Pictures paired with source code
—————

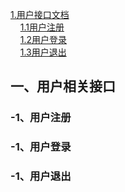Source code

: [1.用户接口文档](#1)  
 &nbsp; &nbsp; [ 1.1用户注册](#1.1)  
&nbsp; &nbsp;  [ 1.2用户登录](#1.2)  
 &nbsp; &nbsp; [ 1.3用户退出](#1.3)  


<h2 id='1'>一、用户相关接口</h2>
<h3 id='1.1'>-1、用户注册</h3>

<h3 id='1.2'>-1、用户登录</h3>

<h3 id='1.3'>-1、用户退出</h3>
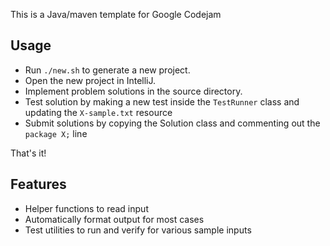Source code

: This is a Java/maven template for Google Codejam

## Usage

- Run `./new.sh` to generate a new project.
- Open the new project in IntelliJ.
- Implement problem solutions in the source directory.
- Test solution by making a new test inside the `TestRunner` class and updating the `X-sample.txt` resource
- Submit solutions by copying the Solution class and commenting out the `package X;` line

That's it!

## Features

* Helper functions to read input
* Automatically format output for most cases
* Test utilities to run and verify for various sample inputs

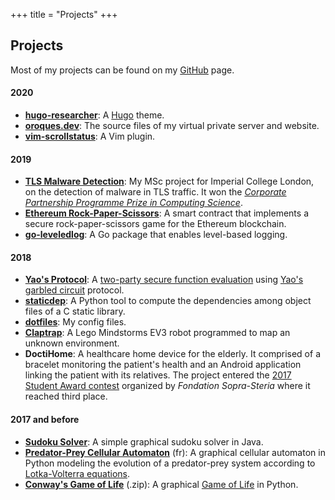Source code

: +++
title = "Projects"
+++

## Projects

Most of my projects can be found on my [GitHub](https://github.com/ojroques) page.

#### 2020
* [**hugo-researcher**](https://github.com/ojroques/hugo-researcher):
A [Hugo](https://gohugo.io/) theme.
* [**oroques.dev**](https://github.com/ojroques/oroques.dev):
The source files of my virtual private server and website.
* [**vim-scrollstatus**](https://github.com/ojroques/vim-scrollstatus):
A Vim plugin.

#### 2019
* [**TLS Malware Detection**](https://github.com/ojroques/tls-malware-detection):
My MSc project for Imperial College London, on the detection of malware in TLS traffic. It won the [*Corporate Partnership Programme Prize in Computing Science*](https://www.imperial.ac.uk/computing/prospective-students/distinguished-projects/pg-prizes/).
* [**Ethereum Rock-Paper-Scissors**](https://github.com/ojroques/ethereum-rockpaperscissors):
A smart contract that implements a secure rock-paper-scissors game for the Ethereum blockchain.
* [**go-leveledlog**](https://github.com/ojroques/leveledlog):
A Go package that enables level-based logging.

#### 2018
* [**Yao's Protocol**](https://github.com/ojroques/garbled-circuit):
A [two-party secure function evaluation](https://en.wikipedia.org/wiki/Secure_two-party_computation) using [Yao's garbled circuit](https://en.wikipedia.org/wiki/Garbled_circuit) protocol.
* [**staticdep**](https://github.com/ojroques/staticdep):
A Python tool to compute the dependencies among object files of a C static library.
* [**dotfiles**](https://github.com/ojroques/dotfiles):
My config files.
* [**Claptrap**](https://github.com/ojroques/osproject-claptrap): A Lego Mindstorms EV3 robot programmed to map an unknown environment.
* **DoctiHome**: A healthcare home device for the elderly. It comprised of a bracelet monitoring the patient's health and an Android application linking the patient with its relatives. The project entered the [2017 Student Award contest](http://www.fondationsoprasteria.org/prix-etudiants) organized by *Fondation Sopra-Steria* where it reached third place.

#### 2017 and before
* [**Sudoku Solver**](https://github.com/ojroques/sudoku-solver):
A simple graphical sudoku solver in Java.
* [**Predator-Prey Cellular Automaton**](https://github.com/ojroques/predator-prey-automaton) (fr):
A graphical cellular automaton in Python modeling the evolution of a predator-prey system according to [Lotka-Volterra equations](https://en.wikipedia.org/wiki/Lotka–Volterra_equations).
* [**Conway's Game of Life**](game-of-life.zip) (.zip): A graphical [Game of Life](https://en.wikipedia.org/wiki/Conway%27s_Game_of_Life) in Python.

—————

Task requirements:
Restate the entries verbatim and exclude any pictures.

Exercise solution:
Source code

: [1.用户接口文档](#1)  
 &nbsp; &nbsp; [ 1.1用户注册](#1.1)  
&nbsp; &nbsp;  [ 1.2用户登录](#1.2)  
 &nbsp; &nbsp; [ 1.3用户退出](#1.3)  


<h2 id='1'>一、用户相关接口</h2>
<h3 id='1.1'>-1、用户注册</h3>

<h3 id='1.2'>-1、用户登录</h3>

<h3 id='1.3'>-1、用户退出</h3>
Source code

: This is a Java/maven template for Google Codejam

## Usage

- Run `./new.sh` to generate a new project.
- Open the new project in IntelliJ.
- Implement problem solutions in the source directory.
- Test solution by making a new test inside the `TestRunner` class and updating the `X-sample.txt` resource
- Submit solutions by copying the Solution class and commenting out the `package X;` line

That's it!

## Features

* Helper functions to read input
* Automatically format output for most cases
* Test utilities to run and verify for various sample inputs

Source code

: +++
title = "Projects"
+++

## Projects

Most of my projects can be found on my [GitHub](https://github.com/ojroques) page.

#### 2020
* [**hugo-researcher**](https://github.com/ojroques/hugo-researcher):
A [Hugo](https://gohugo.io/) theme.
* [**oroques.dev**](https://github.com/ojroques/oroques.dev):
The source files of my virtual private server and website.
* [**vim-scrollstatus**](https://github.com/ojroques/vim-scrollstatus):
A Vim plugin.

#### 2019
* [**TLS Malware Detection**](https://github.com/ojroques/tls-malware-detection):
My MSc project for Imperial College London, on the detection of malware in TLS traffic. It won the [*Corporate Partnership Programme Prize in Computing Science*](https://www.imperial.ac.uk/computing/prospective-students/distinguished-projects/pg-prizes/).
* [**Ethereum Rock-Paper-Scissors**](https://github.com/ojroques/ethereum-rockpaperscissors):
A smart contract that implements a secure rock-paper-scissors game for the Ethereum blockchain.
* [**go-leveledlog**](https://github.com/ojroques/leveledlog):
A Go package that enables level-based logging.

#### 2018
* [**Yao's Protocol**](https://github.com/ojroques/garbled-circuit):
A [two-party secure function evaluation](https://en.wikipedia.org/wiki/Secure_two-party_computation) using [Yao's garbled circuit](https://en.wikipedia.org/wiki/Garbled_circuit) protocol.
* [**staticdep**](https://github.com/ojroques/staticdep):
A Python tool to compute the dependencies among object files of a C static library.
* [**dotfiles**](https://github.com/ojroques/dotfiles):
My config files.
* [**Claptrap**](https://github.com/ojroques/osproject-claptrap): A Lego Mindstorms EV3 robot programmed to map an unknown environment.
* **DoctiHome**: A healthcare home device for the elderly. It comprised of a bracelet monitoring the patient's health and an Android application linking the patient with its relatives. The project entered the [2017 Student Award contest](http://www.fondationsoprasteria.org/prix-etudiants) organized by *Fondation Sopra-Steria* where it reached third place.

#### 2017 and before
* [**Sudoku Solver**](https://github.com/ojroques/sudoku-solver):
A simple graphical sudoku solver in Java.
* [**Predator-Prey Cellular Automaton**](https://github.com/ojroques/predator-prey-automaton) (fr):
A graphical cellular automaton in Python modeling the evolution of a predator-prey system according to [Lotka-Volterra equations](https://en.wikipedia.org/wiki/Lotka–Volterra_equations).
* [**Conway's Game of Life**](game-of-life.zip) (.zip): A graphical [Game of Life](https://en.wikipedia.org/wiki/Conway%27s_Game_of_Life) in Python.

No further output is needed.